Lines with "also" in them are to be located in the listing below and copied.

==== Information given ====

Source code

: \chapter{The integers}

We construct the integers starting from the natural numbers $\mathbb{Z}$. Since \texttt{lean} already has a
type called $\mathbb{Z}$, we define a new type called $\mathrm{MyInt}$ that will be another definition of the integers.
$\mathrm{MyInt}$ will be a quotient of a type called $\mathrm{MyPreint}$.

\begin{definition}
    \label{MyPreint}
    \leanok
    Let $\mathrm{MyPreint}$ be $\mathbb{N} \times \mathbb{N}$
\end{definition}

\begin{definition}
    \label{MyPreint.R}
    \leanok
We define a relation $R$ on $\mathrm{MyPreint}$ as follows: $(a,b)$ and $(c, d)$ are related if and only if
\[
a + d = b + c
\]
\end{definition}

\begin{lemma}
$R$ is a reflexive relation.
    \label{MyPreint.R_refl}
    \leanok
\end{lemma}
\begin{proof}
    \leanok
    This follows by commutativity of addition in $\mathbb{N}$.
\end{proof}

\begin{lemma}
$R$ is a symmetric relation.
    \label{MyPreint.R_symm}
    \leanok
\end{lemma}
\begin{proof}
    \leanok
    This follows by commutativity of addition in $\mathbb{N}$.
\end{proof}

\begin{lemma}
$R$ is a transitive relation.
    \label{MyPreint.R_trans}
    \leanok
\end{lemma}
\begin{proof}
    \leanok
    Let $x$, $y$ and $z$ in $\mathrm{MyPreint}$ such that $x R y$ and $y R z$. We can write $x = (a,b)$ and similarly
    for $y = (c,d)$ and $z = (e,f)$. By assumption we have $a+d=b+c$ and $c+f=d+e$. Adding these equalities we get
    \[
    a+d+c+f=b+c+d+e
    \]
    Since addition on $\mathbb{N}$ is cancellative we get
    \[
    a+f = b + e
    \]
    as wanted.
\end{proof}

====
==== Information given ====

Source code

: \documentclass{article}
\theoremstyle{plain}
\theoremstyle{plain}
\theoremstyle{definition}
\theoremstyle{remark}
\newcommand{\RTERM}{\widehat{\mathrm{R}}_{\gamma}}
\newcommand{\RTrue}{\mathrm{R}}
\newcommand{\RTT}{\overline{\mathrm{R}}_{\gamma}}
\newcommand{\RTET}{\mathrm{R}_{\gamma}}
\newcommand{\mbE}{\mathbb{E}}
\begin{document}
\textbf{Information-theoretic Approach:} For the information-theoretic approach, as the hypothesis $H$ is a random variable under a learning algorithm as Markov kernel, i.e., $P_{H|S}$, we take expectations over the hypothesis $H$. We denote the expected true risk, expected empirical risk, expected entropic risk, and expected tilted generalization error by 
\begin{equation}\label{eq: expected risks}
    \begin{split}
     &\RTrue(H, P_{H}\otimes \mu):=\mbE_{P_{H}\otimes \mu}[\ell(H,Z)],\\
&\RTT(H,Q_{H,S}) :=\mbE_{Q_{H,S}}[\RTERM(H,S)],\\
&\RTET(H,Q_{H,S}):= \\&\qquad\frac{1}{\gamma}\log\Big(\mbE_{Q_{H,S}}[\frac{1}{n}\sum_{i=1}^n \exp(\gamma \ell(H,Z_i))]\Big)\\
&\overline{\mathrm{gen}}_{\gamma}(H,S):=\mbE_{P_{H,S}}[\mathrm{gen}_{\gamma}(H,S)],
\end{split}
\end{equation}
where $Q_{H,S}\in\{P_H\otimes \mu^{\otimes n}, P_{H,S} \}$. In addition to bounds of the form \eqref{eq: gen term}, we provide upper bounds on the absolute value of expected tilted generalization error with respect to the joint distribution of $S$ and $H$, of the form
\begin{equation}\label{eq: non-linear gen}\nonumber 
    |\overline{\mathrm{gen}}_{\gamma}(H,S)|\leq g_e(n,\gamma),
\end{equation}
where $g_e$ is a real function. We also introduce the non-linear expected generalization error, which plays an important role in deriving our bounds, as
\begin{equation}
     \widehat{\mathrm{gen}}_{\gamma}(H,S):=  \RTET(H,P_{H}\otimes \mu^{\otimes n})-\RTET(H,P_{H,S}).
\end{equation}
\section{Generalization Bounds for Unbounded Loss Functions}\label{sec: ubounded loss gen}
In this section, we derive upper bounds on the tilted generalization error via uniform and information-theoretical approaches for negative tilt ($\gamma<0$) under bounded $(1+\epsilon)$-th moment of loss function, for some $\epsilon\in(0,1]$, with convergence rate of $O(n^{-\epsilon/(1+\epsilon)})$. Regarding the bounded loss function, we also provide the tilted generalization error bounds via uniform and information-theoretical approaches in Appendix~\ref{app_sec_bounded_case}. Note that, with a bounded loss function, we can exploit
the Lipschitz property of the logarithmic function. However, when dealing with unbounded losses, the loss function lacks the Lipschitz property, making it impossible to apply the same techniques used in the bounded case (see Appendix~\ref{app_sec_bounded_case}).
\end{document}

====

Exercise solution>
where $g_e$ is a real function. We also introduce the non-linear expected generalization error, which plays an important role in deriving our bounds, as
In this section, we derive upper bounds on the tilted generalization error via uniform and information-theoretical approaches for negative tilt ($\gamma<0$) under bounded $(1+\epsilon)$-th moment of loss function, for some $\epsilon\in(0,1]$, with convergence rate of $O(n^{-\epsilon/(1+\epsilon)})$. Regarding the bounded loss function, we also provide the tilted generalization error bounds via uniform and information-theoretical approaches in Appendix~\ref{app_sec_bounded_case}. Note that, with a bounded loss function, we can exploit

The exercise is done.